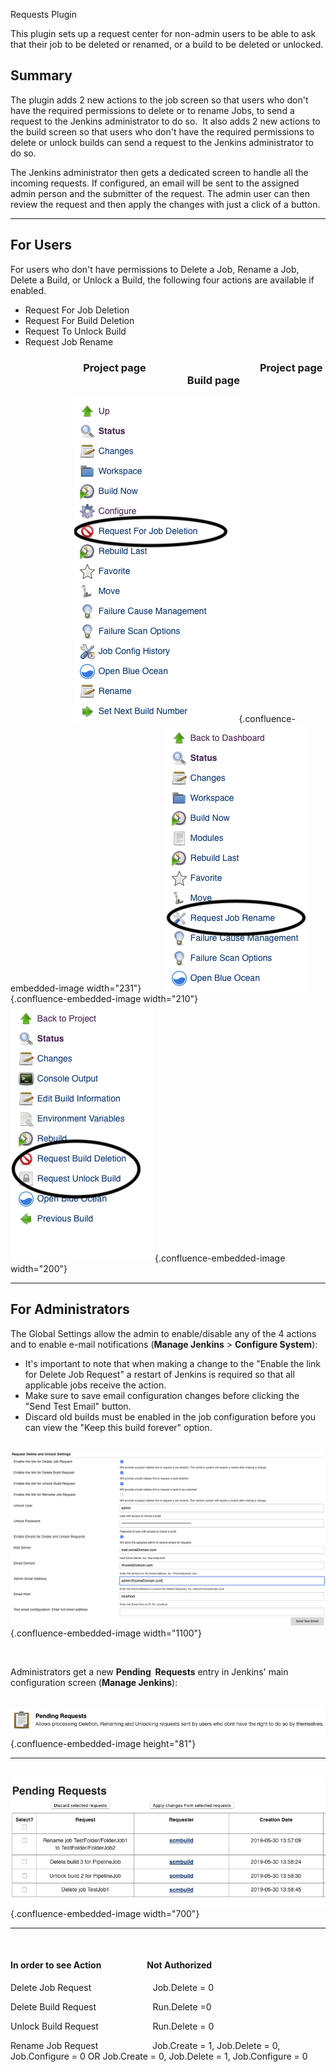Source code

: Requests Plugin

This plugin sets up a request center for non-admin users to be able to
ask that their job to be deleted or renamed, or a build to be deleted or
unlocked.

## Summary

The plugin adds 2 new actions to the job screen so that users who don't
have the required permissions to delete or to rename Jobs, to send a
request to the Jenkins administrator to do so.  It also adds 2 new
actions to the build screen so that users who don't have the required
permissions to delete or unlock builds can send a request to the Jenkins
administrator to do so. 

  
The Jenkins administrator then gets a dedicated screen to handle all the
incoming requests. If configured, an email will be sent to the assigned
admin person and the submitter of the request. The admin user can then
review the request and then apply the changes with just a click of a
button.

------------------------------------------------------------------------

## For Users

For users who don't have permissions to Delete a Job, Rename a Job,
Delete a Build, or Unlock a Build, the following four actions are
available if enabled.

-   Request For Job Deletion
-   Request For Build Deletion
-   Request To Unlock Build
-   Request Job Rename

  

###                               Project page                                               Project page                                                                           Build page

                       
  ![](docs/images/jobAction.png){.confluence-embedded-image
width="231"}       
 ![](docs/images/renameJob.png){.confluence-embedded-image
width="210"}                                      
  ![](docs/images/build-page.png){.confluence-embedded-image
width="200"}                             

  

------------------------------------------------------------------------

## For Administrators

The Global Settings allow the admin to enable/disable any of the 4
actions and to enable e-mail notifications (**Manage
Jenkins** \> **Configure System**):

-   It's important to note that when making a change to the "Enable the
    link for Delete Job Request" a restart of Jenkins is required so
    that all applicable jobs receive the action.
-   Make sure to save email configuration changes before clicking the
    "Send Test Email" button.
-   Discard old builds must be enabled in the job configuration before
    you can view the "Keep this build forever" option.

  

                           
 ![](docs/images/new_global.png){.confluence-embedded-image
width="1100"}

        

  
Administrators get a new **Pending  Requests** entry in Jenkins' main
configuration screen (**Manage Jenkins**):  

                         
 ![](docs/images/pendingRequets.png){.confluence-embedded-image
height="81"}

------------------------------------------------------------------------

                           
  ![](docs/images/pendingRequestPage.png){.confluence-embedded-image
width="700"}

------------------------------------------------------------------------

                        

#### In order to see Action                      Not Authorized

Delete Job Request                         Job.Delete = 0

Delete Build Request                       Run.Delete =0

Unlock Build Request                      Run.Delete = 0

Rename Job Request                      Job.Create = 1, Job.Delete = 0,
Job.Configure = 0 OR Job.Create = 0, Job.Delete = 1, Job.Configure = 0

  


  

  
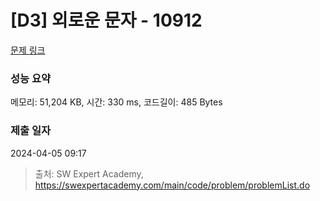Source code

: # [D3] 외로운 문자 - 10912 

[문제 링크](https://swexpertacademy.com/main/code/problem/problemDetail.do?contestProbId=AXVJuEvqLAADFASe) 

### 성능 요약

메모리: 51,204 KB, 시간: 330 ms, 코드길이: 485 Bytes

### 제출 일자

2024-04-05 09:17



> 출처: SW Expert Academy, https://swexpertacademy.com/main/code/problem/problemList.do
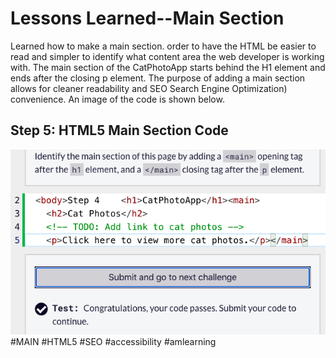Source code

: <html>
  <body>
    <h1> Lessons Learned--Main Section</h1>
    <p>
     Learned how to make a main section. order to have the HTML
     be easier to read and simpler to identify what content
     area the web developer is working with. The main section
     of the CatPhotoApp starts behind the H1 element and ends
     after the closing p element. The purpose of adding a
     main section allows for cleaner readability and SEO 
     Search Engine Optimization) convenience. An image of the
     code is shown below.
    </p>
    <h2>Step 5: HTML5 Main Section Code</h2>
    <img src="https://github.com/jennisa1/freeCodeCamp-Projects/blob/main/Cat%20Photo%20Album%20app/Images/Step%205%20Code.png?raw=true" alt="Step 5 Code"> 
  #MAIN #HTML5 #SEO #accessibility #amlearning
  </body>
</html>
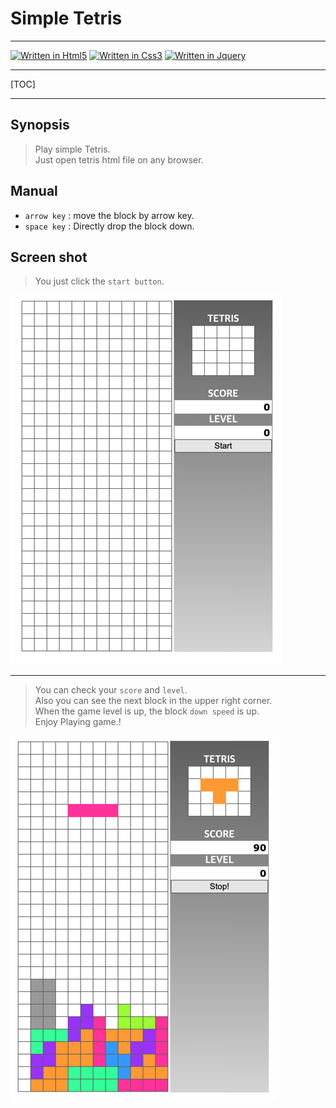 # Simple Tetris

---



[comment]: <> ([![Written in Java]&#40;https://badges.aleen42.com/src/java.svg&#41;]&#40;https://www.java.com/ko/&#41;)
[![Written in Html5](https://img.shields.io/static/v1?message=HTML5&labelColor=FF7800&color=FFFFFF&logoColor=white&label=%20&logo=Html5)](https://www.w3schools.com/html/default.asp)
[![Written in Css3](https://img.shields.io/static/v1?message=CSS3&labelColor=509DD4&color=FFFFFF&logoColor=white&label=%20&logo=Css3)](https://www.w3schools.com/css/default.asp)
[![Written in Jquery](https://img.shields.io/static/v1?message=JQuery&labelColor=509DD4&color=FFFFFF&logoColor=white&label=%20&logo=Jquery)](https://jquery.com/)



----

[TOC]

----

## Synopsis

> Play simple Tetris.  
> Just open tetris html file on any browser.

## Manual
- `arrow key` : move the block by arrow key. 
- `space key` : Directly drop the block down.

## Screen shot
> You just click the `start button`.

![Tetris](./images/tetris.png)

---

> You can check your `score` and `level`.   
> Also you can see the next block in the upper right corner.   
> When the game level is up, the block `down speed` is up.   
> Enjoy Playing game.!   

![Tetris](./images/play.png)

- EXERCISE OBJECTIVE
Reproduce the material word for word, minus the images.

- OUTPUT OF THE TASK
Source code

: Requests Plugin

This plugin sets up a request center for non-admin users to be able to
ask that their job to be deleted or renamed, or a build to be deleted or
unlocked.

## Summary

The plugin adds 2 new actions to the job screen so that users who don't
have the required permissions to delete or to rename Jobs, to send a
request to the Jenkins administrator to do so.  It also adds 2 new
actions to the build screen so that users who don't have the required
permissions to delete or unlock builds can send a request to the Jenkins
administrator to do so. 

  
The Jenkins administrator then gets a dedicated screen to handle all the
incoming requests. If configured, an email will be sent to the assigned
admin person and the submitter of the request. The admin user can then
review the request and then apply the changes with just a click of a
button.

------------------------------------------------------------------------

## For Users

For users who don't have permissions to Delete a Job, Rename a Job,
Delete a Build, or Unlock a Build, the following four actions are
available if enabled.

-   Request For Job Deletion
-   Request For Build Deletion
-   Request To Unlock Build
-   Request Job Rename

  

###                               Project page                                               Project page                                                                           Build page

                       
  ![](docs/images/jobAction.png){.confluence-embedded-image
width="231"}       
 ![](docs/images/renameJob.png){.confluence-embedded-image
width="210"}                                      
  ![](docs/images/build-page.png){.confluence-embedded-image
width="200"}                             

  

------------------------------------------------------------------------

## For Administrators

The Global Settings allow the admin to enable/disable any of the 4
actions and to enable e-mail notifications (**Manage
Jenkins** \> **Configure System**):

-   It's important to note that when making a change to the "Enable the
    link for Delete Job Request" a restart of Jenkins is required so
    that all applicable jobs receive the action.
-   Make sure to save email configuration changes before clicking the
    "Send Test Email" button.
-   Discard old builds must be enabled in the job configuration before
    you can view the "Keep this build forever" option.

  

                           
 ![](docs/images/new_global.png){.confluence-embedded-image
width="1100"}

        

  
Administrators get a new **Pending  Requests** entry in Jenkins' main
configuration screen (**Manage Jenkins**):  

                         
 ![](docs/images/pendingRequets.png){.confluence-embedded-image
height="81"}

------------------------------------------------------------------------

                           
  ![](docs/images/pendingRequestPage.png){.confluence-embedded-image
width="700"}

------------------------------------------------------------------------

                        

#### In order to see Action                      Not Authorized

Delete Job Request                         Job.Delete = 0

Delete Build Request                       Run.Delete =0

Unlock Build Request                      Run.Delete = 0

Rename Job Request                      Job.Create = 1, Job.Delete = 0,
Job.Configure = 0 OR Job.Create = 0, Job.Delete = 1, Job.Configure = 0

  


  

  
Source code

: # [D3] 외로운 문자 - 10912 

[문제 링크](https://swexpertacademy.com/main/code/problem/problemDetail.do?contestProbId=AXVJuEvqLAADFASe) 

### 성능 요약

메모리: 51,204 KB, 시간: 330 ms, 코드길이: 485 Bytes

### 제출 일자

2024-04-05 09:17



> 출처: SW Expert Academy, https://swexpertacademy.com/main/code/problem/problemList.do
Source code

: <html>
  <body>
    <h1> Lessons Learned--Main Section</h1>
    <p>
     Learned how to make a main section. order to have the HTML
     be easier to read and simpler to identify what content
     area the web developer is working with. The main section
     of the CatPhotoApp starts behind the H1 element and ends
     after the closing p element. The purpose of adding a
     main section allows for cleaner readability and SEO 
     Search Engine Optimization) convenience. An image of the
     code is shown below.
    </p>
    <h2>Step 5: HTML5 Main Section Code</h2>
    <img src="https://github.com/jennisa1/freeCodeCamp-Projects/blob/main/Cat%20Photo%20Album%20app/Images/Step%205%20Code.png?raw=true" alt="Step 5 Code"> 
  #MAIN #HTML5 #SEO #accessibility #amlearning
  </body>
</html>
 # Simple Tetris

---



[comment]: <> ([![Written in Java]&#40;https://badges.aleen42.com/src/java.svg&#41;]&#40;https://www.java.com/ko/&#41;)
[![Written in Html5](https://img.shields.io/static/v1?message=HTML5&labelColor=FF7800&color=FFFFFF&logoColor=white&label=%20&logo=Html5)](https://www.w3schools.com/html/default.asp)
[![Written in Css3](https://img.shields.io/static/v1?message=CSS3&labelColor=509DD4&color=FFFFFF&logoColor=white&label=%20&logo=Css3)](https://www.w3schools.com/css/default.asp)
[![Written in Jquery](https://img.shields.io/static/v1?message=JQuery&labelColor=509DD4&color=FFFFFF&logoColor=white&label=%20&logo=Jquery)](https://jquery.com/)



----

[TOC]

----

## Synopsis

> Play simple Tetris.  
> Just open tetris html file on any browser.

## Manual
- `arrow key` : move the block by arrow key. 
- `space key` : Directly drop the block down.

## Screen shot
> You just click the `start button`.

![Tetris](./images/tetris.png)

---

> You can check your `score` and `level`.   
> Also you can see the next block in the upper right corner.   
> When the game level is up, the block `down speed` is up.   
> Enjoy Playing game.!   

![Tetris](./images/play.png)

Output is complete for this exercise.